EXERCISE AIM: Going through the lines below, tally those that include "gradient", and give only the number.

[Stored data entries]
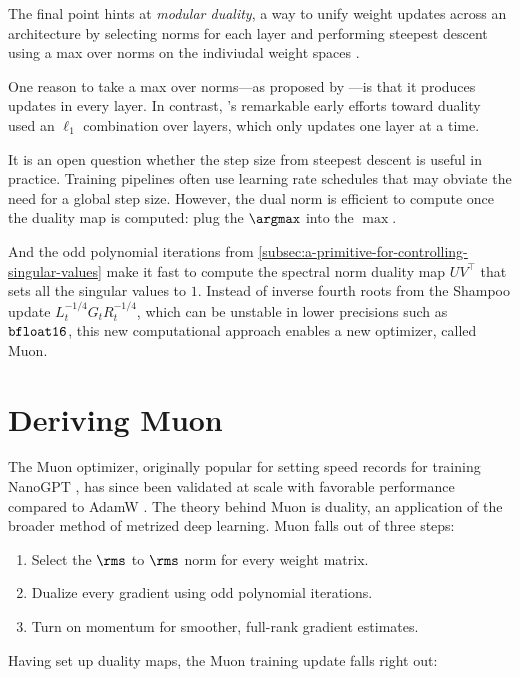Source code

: The final point hints at \textit{modular duality}, a way to unify weight updates across an architecture by selecting norms for each layer and performing steepest descent using a max over norms on the indiviudal weight spaces \citep{bernstein2024duality}.

One reason to take a max over norms---as proposed by \citet{large2024}---is that it produces updates in every layer. In contrast, \citet{flynn2017duality}'s remarkable early efforts toward duality used an $\ell_1$ combination over layers, which only updates one layer at a time.

It is an open question whether the step size from steepest descent is useful in practice. Training pipelines often use learning rate schedules that may obviate the need for a global step size. However, the dual norm is efficient to compute once the duality map is computed: plug the $\argmax$ into the $\max$.

And the odd polynomial iterations from \cref{subsec:a-primitive-for-controlling-singular-values} make it fast to compute the spectral norm duality map $UV^\top$ that sets all the singular values to $1$. Instead of inverse fourth roots from the Shampoo update $L_t^{-1/4} G_t R_t^{-1/4}$, which can be unstable in lower precisions such as $\verb|bfloat16|$, this new computational approach enables a new optimizer, called Muon.

\section{Deriving Muon}
\label{subsec:deriving-muon}

The Muon optimizer, originally popular for setting speed records for training NanoGPT \citep{jordan2024muon}, has since been validated at scale with favorable performance compared to AdamW \citep{liu2025muonscalablellmtraining,shah2025muonpretraining}. The theory behind Muon is duality, an application of the broader method of metrized deep learning. Muon falls out of three steps:

\begin{enumerate}
    \item Select the $\rms$ to $\rms$ norm for every weight matrix.
    \item Dualize every gradient using odd polynomial iterations.
    \item Turn on momentum for smoother, full-rank gradient estimates.
\end{enumerate}

Having set up duality maps, the Muon training update falls right out:

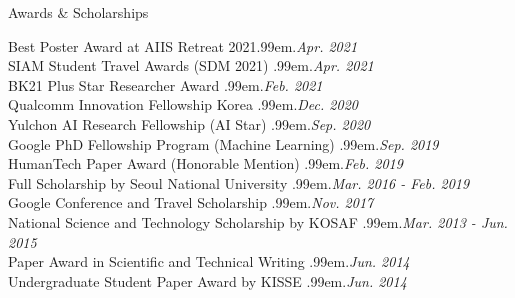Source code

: \documentclass{resume} %
\makeatletter
\newcommand \Dotfill {\leavevmode \cleaders \hb@xt@ .99em{\hss .\hss }\hfill \kern \z@}
\makeatother
\begin{document}

\begin{rSection}{Awards \& Scholarships}

Best Poster Award at AIIS Retreat 2021\smallskip \Dotfill \emph{Apr. 2021} \\ 
SIAM Student Travel Awards (SDM 2021) \smallskip \Dotfill \emph{Apr. 2021} \\ 
BK21 Plus Star Researcher Award \smallskip \Dotfill \emph{Feb. 2021} \\ 
Qualcomm Innovation Fellowship Korea \smallskip \Dotfill \emph{Dec. 2020} \\ 
Yulchon AI Research Fellowship (AI Star) \smallskip \Dotfill \emph{Sep. 2020} \\ 
Google PhD Fellowship Program (Machine Learning) \smallskip \Dotfill \emph{Sep. 2019} \\ 
HumanTech Paper Award (Honorable Mention) \smallskip \Dotfill \emph{Feb. 2019} \\ 
Full Scholarship by Seoul National University \smallskip \Dotfill \emph{Mar. 2016 - Feb. 2019} \\ 
Google Conference and Travel Scholarship \smallskip \Dotfill \emph{Nov. 2017} \\ 
National Science and Technology Scholarship by KOSAF \smallskip \Dotfill \emph{Mar. 2013 - Jun. 2015} \\ 
Paper Award in Scientific and Technical Writing \smallskip \Dotfill \emph{Jun. 2014} \\ 
Undergraduate Student Paper Award by KISSE \smallskip \Dotfill \emph{Jun. 2014}

\end{rSection}

\end{document}
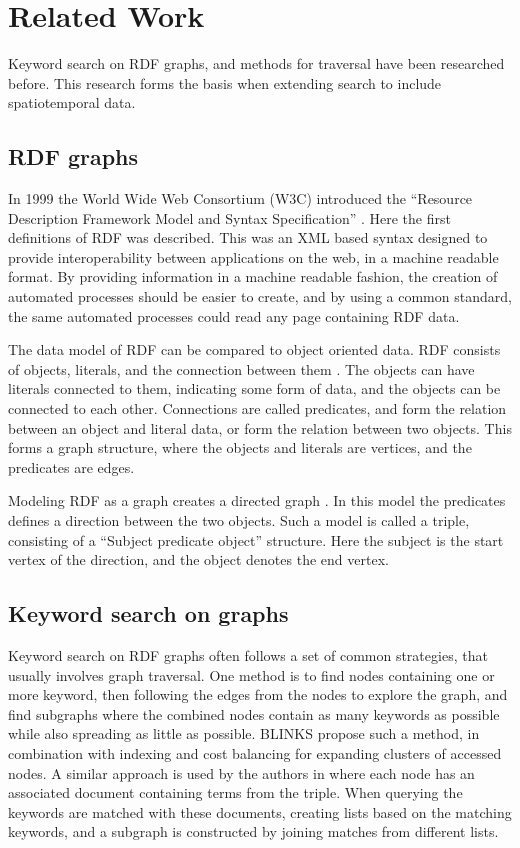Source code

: \chapter{Related Work}
\label{cha:related_work}
Keyword search on RDF graphs, and methods for traversal have been researched before. This research forms the basis when extending search to include spatiotemporal data.

\section{RDF graphs}
In 1999 the World Wide Web Consortium (W3C) introduced the ``Resource Description Framework Model and Syntax Specification'' \cite{brickley1999resource}. Here the first definitions of RDF was described. This was an XML based syntax designed to provide interoperability between applications on the web, in a machine readable format. By providing information in a machine readable fashion, the creation of automated processes should be easier to create, and by using a common standard, the same automated processes could read any page containing RDF data.

The data model of RDF can be compared to object oriented data. RDF consists of objects, literals, and the connection between them \cite{decker2000framework}. The objects can have literals connected to them, indicating some form of data, and the objects can be connected to each other. Connections are called predicates, and form the relation between an object and literal data, or form the relation between two objects. This forms a graph structure, where the objects and literals are vertices, and the predicates are edges.

Modeling RDF as a graph creates a directed graph \cite{mcbride2002jena}. In this model the predicates defines a direction between the two objects. Such a model is called a triple, consisting of a ``Subject predicate object'' structure\cite{decker2000framework}. Here the subject is the start vertex of the direction, and the object denotes the end vertex.

\section{Keyword search on graphs}
Keyword search on RDF graphs often follows a set of common strategies, that usually involves graph traversal. One method is to find nodes containing one or more keyword, then following the edges from the nodes to explore the graph, and find subgraphs where the combined nodes contain as many keywords as possible while also spreading as little as possible. BLINKS \citep{blinks} propose such a method, in combination with indexing and cost balancing for expanding clusters of accessed nodes. A similar approach is used by the authors in \citep{Elbassuoni:2011:KSO:2063576.2063615} where each node has an associated document containing terms from the triple. When querying the keywords are matched with these documents, creating lists based on the matching keywords, and a subgraph is constructed by joining matches from different lists.

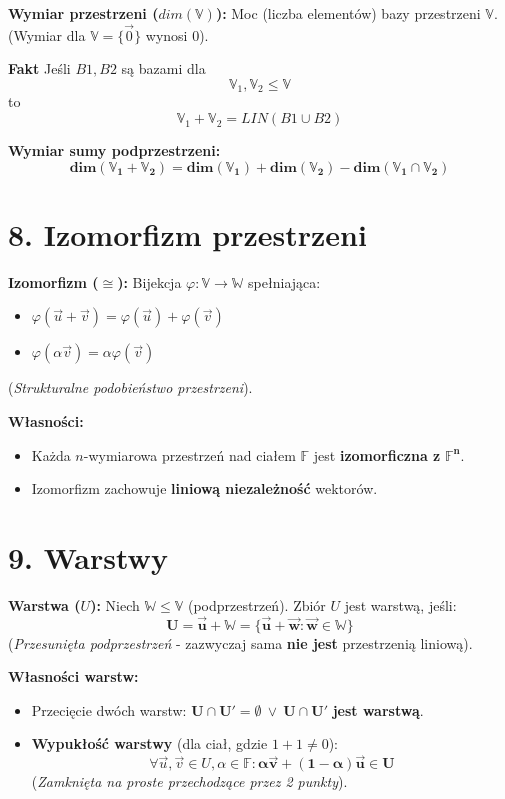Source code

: \documentclass[12pt,a4paper]{article}
\begin{document}
\noindent\textbf{Wymiar przestrzeni ($dim(\mathbb{V})$):} Moc (liczba elementów) bazy przestrzeni $\mathbb{V}$. (Wymiar dla $\mathbb{V}=\{\vec{0}\}$ wynosi $0$).

\noindent\textbf{Fakt} Jeśli $B1, B2$ są bazami dla $$\mathbb{V}_1, \mathbb{V}_2 \le \mathbb{V}$$ to $$\mathbb{V}_1 + \mathbb{V}_2 = LIN(B1 \cup B2)$$

\noindent\textbf{Wymiar sumy podprzestrzeni:} 
$$ \mathbf{dim(\mathbb{V}_1 + \mathbb{V}_2) = dim(\mathbb{V}_1) + dim(\mathbb{V}_2) - dim(\mathbb{V}_1 \cap \mathbb{V}_2)} $$

\section*{8. Izomorfizm przestrzeni}
\noindent\textbf{Izomorfizm ($\cong$):} Bijekcja $\varphi: \mathbb{V} \to \mathbb{W}$ spełniająca:
\begin{itemize}
    \item $\varphi(\vec{u} + \vec{v}) = \varphi(\vec{u}) + \varphi(\vec{v})$
    \item $\varphi(\alpha\vec{v}) = \alpha\varphi(\vec{v})$
\end{itemize}
(\textit{Strukturalne podobieństwo przestrzeni}).

\noindent\textbf{Własności:}
\begin{itemize}
    \item Każda $n$-wymiarowa przestrzeń nad ciałem $\mathbb{F}$ jest \textbf{izomorficzna z} $\mathbf{\mathbb{F}^n}$.
    \item Izomorfizm zachowuje \textbf{liniową niezależność} wektorów.
\end{itemize}

\section*{9. Warstwy}
\noindent\textbf{Warstwa ($U$):} Niech $\mathbb{W} \le \mathbb{V}$ (podprzestrzeń). Zbiór $U$ jest warstwą, jeśli:
$$ \mathbf{U = \vec{u} + \mathbb{W} = \{\vec{u} + \vec{w} : \vec{w} \in \mathbb{W}\}} $$
(\textit{Przesunięta podprzestrzeń} - zazwyczaj sama \textbf{nie jest} przestrzenią liniową).

\noindent\textbf{Własności warstw:}
\begin{itemize}
    \item Przecięcie dwóch warstw: $\mathbf{U \cap U' = \emptyset \ \lor \ U \cap U'}$ \textbf{jest warstwą}.
    \item \textbf{Wypukłość warstwy} (dla ciał, gdzie $1+1 \neq 0$):
    $$ \forall \vec{u}, \vec{v} \in U, \alpha \in \mathbb{F}: \mathbf{\alpha\vec{v} + (1-\alpha)\vec{u} \in U} $$
    (\textit{Zamknięta na proste przechodzące przez 2 punkty}).
\end{itemize}
\end{document}

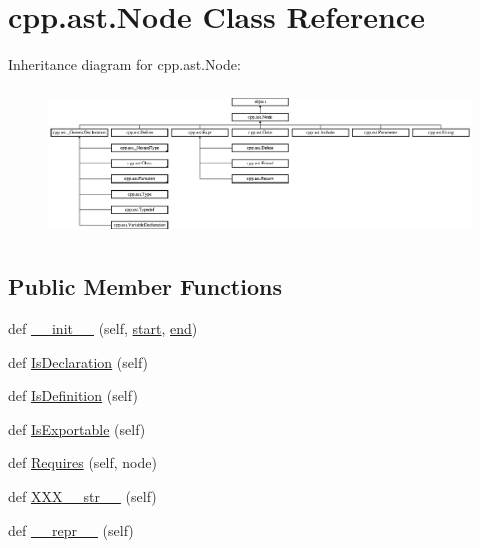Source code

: \hypertarget{classcpp_1_1ast_1_1_node}{}\section{cpp.\+ast.\+Node Class Reference}
\label{classcpp_1_1ast_1_1_node}
Inheritance diagram for cpp.\+ast.\+Node\+:\begin{figure}[H]
\begin{center}
\leavevmode
\includegraphics[height=3.956044cm]{d6/d9c/classcpp_1_1ast_1_1_node}
\end{center}
\end{figure}
\subsection*{Public Member Functions}
\begin{DoxyCompactItemize}
\item 
def \mbox{\hyperlink{classcpp_1_1ast_1_1_node_a2cbd6969346645259afc3be51faae904}{\+\_\+\+\_\+init\+\_\+\+\_\+}} (self, \mbox{\hyperlink{classcpp_1_1ast_1_1_node_a7b2aa97e6a049bb1a93aea48c48f1f44}{start}}, \mbox{\hyperlink{classcpp_1_1ast_1_1_node_a3c5e5246ccf619df28eca02e29d69647}{end}})
\item 
def \mbox{\hyperlink{classcpp_1_1ast_1_1_node_ab3eca703a79fb65bc25dfbcb7547c79e}{Is\+Declaration}} (self)
\item 
def \mbox{\hyperlink{classcpp_1_1ast_1_1_node_a684ee9a357168e7e07a24fc6812f66e6}{Is\+Definition}} (self)
\item 
def \mbox{\hyperlink{classcpp_1_1ast_1_1_node_a313273874ccf578485006d4000128234}{Is\+Exportable}} (self)
\item 
def \mbox{\hyperlink{classcpp_1_1ast_1_1_node_a31ae211f954a8c578ef16226df5ac8c8}{Requires}} (self, node)
\item 
def \mbox{\hyperlink{classcpp_1_1ast_1_1_node_ab5dfeabcbcd7c1f5feb8522edffb8b4a}{X\+X\+X\+\_\+\+\_\+str\+\_\+\+\_\+}} (self)
\item 
def \mbox{\hyperlink{classcpp_1_1ast_1_1_node_ab89915656a60c7b7c752e5baa607c532}{\+\_\+\+\_\+repr\+\_\+\+\_\+}} (self)
\end{DoxyCompactItemize}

SOLUTION TO THIS TASK: 2